Your goal ▸ Exact copy, no pictures: set down every entry below as written.

Material provided ▸
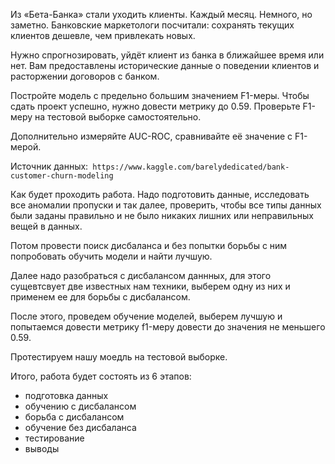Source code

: 

Из «Бета-Банка» стали уходить клиенты. Каждый месяц. Немного, но заметно. Банковские маркетологи посчитали: сохранять текущих клиентов дешевле, чем привлекать новых.

Нужно спрогнозировать, уйдёт клиент из банка в ближайшее время или нет. Вам предоставлены исторические данные о поведении клиентов и расторжении договоров с банком.

Постройте модель с предельно большим значением F1-меры. Чтобы сдать проект успешно, нужно довести метрику до 0.59. Проверьте F1-меру на тестовой выборке самостоятельно.

Дополнительно измеряйте AUC-ROC, сравнивайте её значение с F1-мерой.

Источник данных:` https://www.kaggle.com/barelydedicated/bank-customer-churn-modeling`



Как будет проходить работа. Надо подготовить данные, исследовать все аномалии пропуски и так далее, проверить, чтобы все типы данных были заданы правильно и не было никаких лишних или неправильных вещей в данных.

Потом провести поиск дисбаланса и без попытки борьбы с ним попробовать обучить модели и найти лучшую.

Далее надо разобраться с дисбалансом даннных, для этого сущевтсвует две известных нам техники, выберем одну из них и применем ее для борьбы с дисбалансом.

После этого, проведем обучение моделей, выберем лучшую и попытаемся довести метрику f1-меру довести до значения не меньшего 0.59.

Протестируем нашу моедль на тестовой выборке.

Итого, работа будет состоять из 6 этапов:

- подготовка данных
- обучению с дисбалансом
- борьба с дисбалансом
- обучение без дисбаланса
- тестирование
- выводы

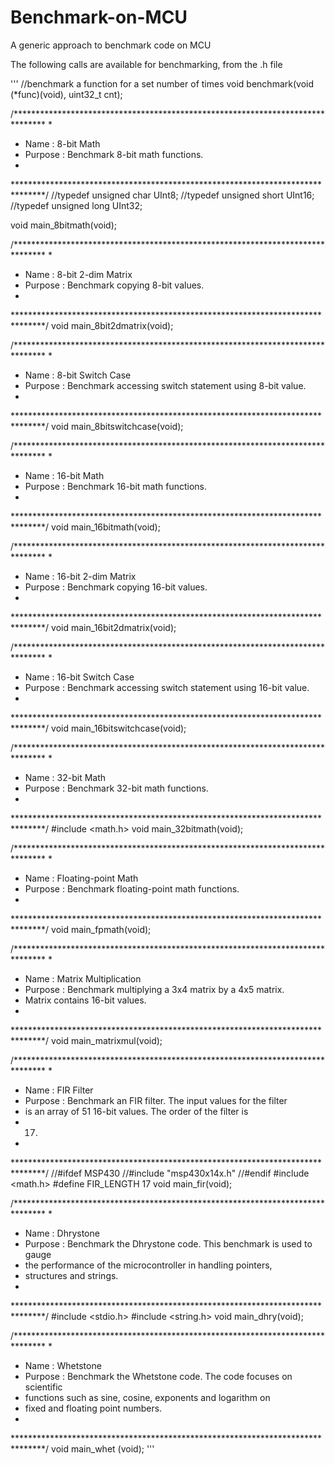 # Benchmark-on-MCU
A generic approach to benchmark code on MCU

The following calls are available for benchmarking, from the .h file

'''
//benchmark a function for a set number of times
void benchmark(void (*func)(void), uint32_t cnt);

/*******************************************************************************
*
* Name : 8-bit Math
* Purpose : Benchmark 8-bit math functions.
*
*******************************************************************************/
//typedef unsigned char UInt8;
//typedef unsigned short UInt16;
//typedef unsigned long UInt32;

void main_8bitmath(void);

/*******************************************************************************
*
* Name : 8-bit 2-dim Matrix
* Purpose : Benchmark copying 8-bit values.
*
*******************************************************************************/
void main_8bit2dmatrix(void);

/*******************************************************************************
*
* Name : 8-bit Switch Case
* Purpose : Benchmark accessing switch statement using 8-bit value.
*
*******************************************************************************/
void main_8bitswitchcase(void);

/*******************************************************************************
*
* Name : 16-bit Math
* Purpose : Benchmark 16-bit math functions.
*
*******************************************************************************/
void main_16bitmath(void);

/*******************************************************************************
*
* Name : 16-bit 2-dim Matrix
* Purpose : Benchmark copying 16-bit values.
*
*******************************************************************************/
void main_16bit2dmatrix(void);

/*******************************************************************************
*
* Name : 16-bit Switch Case
* Purpose : Benchmark accessing switch statement using 16-bit value.
*
*******************************************************************************/
void main_16bitswitchcase(void);

/*******************************************************************************
*
* Name : 32-bit Math
* Purpose : Benchmark 32-bit math functions.
*
*******************************************************************************/
#include <math.h>
void main_32bitmath(void);

/*******************************************************************************
*
* Name : Floating-point Math
* Purpose : Benchmark floating-point math functions.
*
*******************************************************************************/
void main_fpmath(void);

/*******************************************************************************
*
* Name : Matrix Multiplication
* Purpose : Benchmark multiplying a 3x4 matrix by a 4x5 matrix.
* Matrix contains 16-bit values.
*
*******************************************************************************/
void main_matrixmul(void);

/*******************************************************************************
*
* Name : FIR Filter
* Purpose : Benchmark an FIR filter. The input values for the filter
* is an array of 51 16-bit values. The order of the filter is
* 17.
*
*******************************************************************************/
//#ifdef MSP430
//#include "msp430x14x.h"
//#endif
#include <math.h>
#define FIR_LENGTH 17
void main_fir(void);

/*******************************************************************************
*
* Name : Dhrystone
* Purpose : Benchmark the Dhrystone code. This benchmark is used to gauge
* the performance of the microcontroller in handling pointers,
* structures and strings.
*
*******************************************************************************/
#include <stdio.h>
#include <string.h>
void main_dhry(void);

/*******************************************************************************
*
* Name : Whetstone
* Purpose : Benchmark the Whetstone code. The code focuses on scientific
* functions such as sine, cosine, exponents and logarithm on
* fixed and floating point numbers.
*
*******************************************************************************/
void main_whet (void);
'''
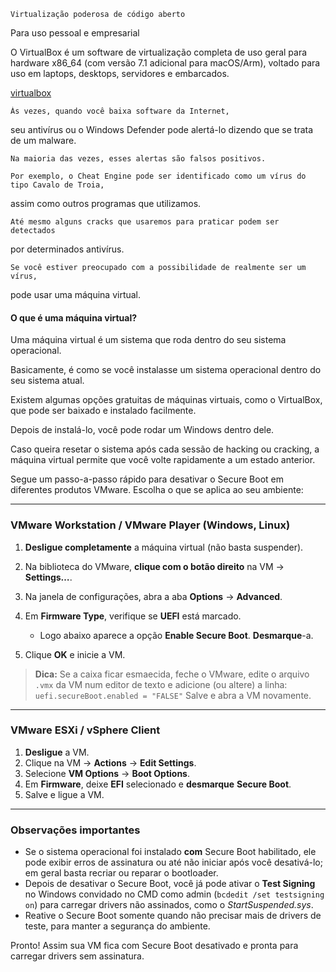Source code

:     Virtualização poderosa de código aberto
Para uso pessoal e empresarial

O VirtualBox é um software de virtualização completa de uso geral para hardware x86_64 (com versão 7.1 adicional para macOS/Arm), voltado para uso em laptops, desktops, servidores e embarcados.

[virtualbox](https://www.virtualbox.org/)

    Às vezes, quando você baixa software da Internet,
seu antivírus ou o Windows Defender pode alertá-lo dizendo que se trata de um malware.

    Na maioria das vezes, esses alertas são falsos positivos.

    Por exemplo, o Cheat Engine pode ser identificado como um vírus do tipo Cavalo de Troia,
assim como outros programas que utilizamos.

    Até mesmo alguns cracks que usaremos para praticar podem ser detectados
por determinados antivírus.

    Se você estiver preocupado com a possibilidade de realmente ser um vírus,
pode usar uma máquina virtual.

#### O que é uma máquina virtual?
Uma máquina virtual é um sistema que roda dentro do seu sistema operacional.

Basicamente, é como se você instalasse um sistema operacional dentro do seu sistema atual.

Existem algumas opções gratuitas de máquinas virtuais, como o VirtualBox, que pode ser baixado e instalado facilmente.

Depois de instalá-lo, você pode rodar um Windows dentro dele.

Caso queira resetar o sistema após cada sessão de hacking ou cracking, a máquina virtual permite que você volte rapidamente a um estado anterior.


Segue um passo-a-passo rápido para desativar o Secure Boot em diferentes produtos VMware. Escolha o que se aplica ao seu ambiente:

---

### VMware Workstation / VMware Player (Windows, Linux)

1. **Desligue completamente** a máquina virtual (não basta suspender).
2. Na biblioteca do VMware, **clique com o botão direito** na VM → **Settings…**.
3. Na janela de configurações, abra a aba **Options** → **Advanced**.
4. Em **Firmware Type**, verifique se **UEFI** está marcado.

   * Logo abaixo aparece a opção **Enable Secure Boot**. **Desmarque**-a.
5. Clique **OK** e inicie a VM.

> **Dica:** Se a caixa ficar esmaecida, feche o VMware, edite o arquivo `.vmx` da VM num editor de texto e adicione (ou altere) a linha:
> `uefi.secureBoot.enabled = "FALSE"`
> Salve e abra a VM novamente.

---

### VMware ESXi / vSphere Client

1. **Desligue** a VM.
2. Clique na VM → **Actions** → **Edit Settings**.
3. Selecione **VM Options** → **Boot Options**.
4. Em **Firmware**, deixe **EFI** selecionado e **desmarque** **Secure Boot**.
5. Salve e ligue a VM.

---

### Observações importantes

* Se o sistema operacional foi instalado **com** Secure Boot habilitado, ele pode exibir erros de assinatura ou até não iniciar após você desativá-lo; em geral basta recriar ou reparar o bootloader.
* Depois de desativar o Secure Boot, você já pode ativar o **Test Signing** no Windows convidado no CMD como admin (`bcdedit /set testsigning on`) para carregar drivers não assinados, como o *StartSuspended.sys*.
* Reative o Secure Boot somente quando não precisar mais de drivers de teste, para manter a segurança do ambiente.

Pronto! Assim sua VM fica com Secure Boot desativado e pronta para carregar drivers sem assinatura.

Solution below ▸
Source code

: 

Из «Бета-Банка» стали уходить клиенты. Каждый месяц. Немного, но заметно. Банковские маркетологи посчитали: сохранять текущих клиентов дешевле, чем привлекать новых.

Нужно спрогнозировать, уйдёт клиент из банка в ближайшее время или нет. Вам предоставлены исторические данные о поведении клиентов и расторжении договоров с банком.

Постройте модель с предельно большим значением F1-меры. Чтобы сдать проект успешно, нужно довести метрику до 0.59. Проверьте F1-меру на тестовой выборке самостоятельно.

Дополнительно измеряйте AUC-ROC, сравнивайте её значение с F1-мерой.

Источник данных:` https://www.kaggle.com/barelydedicated/bank-customer-churn-modeling`



Как будет проходить работа. Надо подготовить данные, исследовать все аномалии пропуски и так далее, проверить, чтобы все типы данных были заданы правильно и не было никаких лишних или неправильных вещей в данных.

Потом провести поиск дисбаланса и без попытки борьбы с ним попробовать обучить модели и найти лучшую.

Далее надо разобраться с дисбалансом даннных, для этого сущевтсвует две известных нам техники, выберем одну из них и применем ее для борьбы с дисбалансом.

После этого, проведем обучение моделей, выберем лучшую и попытаемся довести метрику f1-меру довести до значения не меньшего 0.59.

Протестируем нашу моедль на тестовой выборке.

Итого, работа будет состоять из 6 этапов:

- подготовка данных
- обучению с дисбалансом
- борьба с дисбалансом
- обучение без дисбаланса
- тестирование
- выводы

 # Benchmark-on-MCU
A generic approach to benchmark code on MCU

The following calls are available for benchmarking, from the .h file

'''
//benchmark a function for a set number of times
void benchmark(void (*func)(void), uint32_t cnt);

/*******************************************************************************
*
* Name : 8-bit Math
* Purpose : Benchmark 8-bit math functions.
*
*******************************************************************************/
//typedef unsigned char UInt8;
//typedef unsigned short UInt16;
//typedef unsigned long UInt32;

void main_8bitmath(void);

/*******************************************************************************
*
* Name : 8-bit 2-dim Matrix
* Purpose : Benchmark copying 8-bit values.
*
*******************************************************************************/
void main_8bit2dmatrix(void);

/*******************************************************************************
*
* Name : 8-bit Switch Case
* Purpose : Benchmark accessing switch statement using 8-bit value.
*
*******************************************************************************/
void main_8bitswitchcase(void);

/*******************************************************************************
*
* Name : 16-bit Math
* Purpose : Benchmark 16-bit math functions.
*
*******************************************************************************/
void main_16bitmath(void);

/*******************************************************************************
*
* Name : 16-bit 2-dim Matrix
* Purpose : Benchmark copying 16-bit values.
*
*******************************************************************************/
void main_16bit2dmatrix(void);

/*******************************************************************************
*
* Name : 16-bit Switch Case
* Purpose : Benchmark accessing switch statement using 16-bit value.
*
*******************************************************************************/
void main_16bitswitchcase(void);

/*******************************************************************************
*
* Name : 32-bit Math
* Purpose : Benchmark 32-bit math functions.
*
*******************************************************************************/
#include <math.h>
void main_32bitmath(void);

/*******************************************************************************
*
* Name : Floating-point Math
* Purpose : Benchmark floating-point math functions.
*
*******************************************************************************/
void main_fpmath(void);

/*******************************************************************************
*
* Name : Matrix Multiplication
* Purpose : Benchmark multiplying a 3x4 matrix by a 4x5 matrix.
* Matrix contains 16-bit values.
*
*******************************************************************************/
void main_matrixmul(void);

/*******************************************************************************
*
* Name : FIR Filter
* Purpose : Benchmark an FIR filter. The input values for the filter
* is an array of 51 16-bit values. The order of the filter is
* 17.
*
*******************************************************************************/
//#ifdef MSP430
//#include "msp430x14x.h"
//#endif
#include <math.h>
#define FIR_LENGTH 17
void main_fir(void);

/*******************************************************************************
*
* Name : Dhrystone
* Purpose : Benchmark the Dhrystone code. This benchmark is used to gauge
* the performance of the microcontroller in handling pointers,
* structures and strings.
*
*******************************************************************************/
#include <stdio.h>
#include <string.h>
void main_dhry(void);

/*******************************************************************************
*
* Name : Whetstone
* Purpose : Benchmark the Whetstone code. The code focuses on scientific
* functions such as sine, cosine, exponents and logarithm on
* fixed and floating point numbers.
*
*******************************************************************************/
void main_whet (void);
'''
Source code

:     Virtualização poderosa de código aberto
Para uso pessoal e empresarial

O VirtualBox é um software de virtualização completa de uso geral para hardware x86_64 (com versão 7.1 adicional para macOS/Arm), voltado para uso em laptops, desktops, servidores e embarcados.

[virtualbox](https://www.virtualbox.org/)

    Às vezes, quando você baixa software da Internet,
seu antivírus ou o Windows Defender pode alertá-lo dizendo que se trata de um malware.

    Na maioria das vezes, esses alertas são falsos positivos.

    Por exemplo, o Cheat Engine pode ser identificado como um vírus do tipo Cavalo de Troia,
assim como outros programas que utilizamos.

    Até mesmo alguns cracks que usaremos para praticar podem ser detectados
por determinados antivírus.

    Se você estiver preocupado com a possibilidade de realmente ser um vírus,
pode usar uma máquina virtual.

#### O que é uma máquina virtual?
Uma máquina virtual é um sistema que roda dentro do seu sistema operacional.

Basicamente, é como se você instalasse um sistema operacional dentro do seu sistema atual.

Existem algumas opções gratuitas de máquinas virtuais, como o VirtualBox, que pode ser baixado e instalado facilmente.

Depois de instalá-lo, você pode rodar um Windows dentro dele.

Caso queira resetar o sistema após cada sessão de hacking ou cracking, a máquina virtual permite que você volte rapidamente a um estado anterior.


Segue um passo-a-passo rápido para desativar o Secure Boot em diferentes produtos VMware. Escolha o que se aplica ao seu ambiente:

---

### VMware Workstation / VMware Player (Windows, Linux)

1. **Desligue completamente** a máquina virtual (não basta suspender).
2. Na biblioteca do VMware, **clique com o botão direito** na VM → **Settings…**.
3. Na janela de configurações, abra a aba **Options** → **Advanced**.
4. Em **Firmware Type**, verifique se **UEFI** está marcado.

   * Logo abaixo aparece a opção **Enable Secure Boot**. **Desmarque**-a.
5. Clique **OK** e inicie a VM.

> **Dica:** Se a caixa ficar esmaecida, feche o VMware, edite o arquivo `.vmx` da VM num editor de texto e adicione (ou altere) a linha:
> `uefi.secureBoot.enabled = "FALSE"`
> Salve e abra a VM novamente.

---

### VMware ESXi / vSphere Client

1. **Desligue** a VM.
2. Clique na VM → **Actions** → **Edit Settings**.
3. Selecione **VM Options** → **Boot Options**.
4. Em **Firmware**, deixe **EFI** selecionado e **desmarque** **Secure Boot**.
5. Salve e ligue a VM.

---

### Observações importantes

* Se o sistema operacional foi instalado **com** Secure Boot habilitado, ele pode exibir erros de assinatura ou até não iniciar após você desativá-lo; em geral basta recriar ou reparar o bootloader.
* Depois de desativar o Secure Boot, você já pode ativar o **Test Signing** no Windows convidado no CMD como admin (`bcdedit /set testsigning on`) para carregar drivers não assinados, como o *StartSuspended.sys*.
* Reative o Secure Boot somente quando não precisar mais de drivers de teste, para manter a segurança do ambiente.

Pronto! Assim sua VM fica com Secure Boot desativado e pronta para carregar drivers sem assinatura.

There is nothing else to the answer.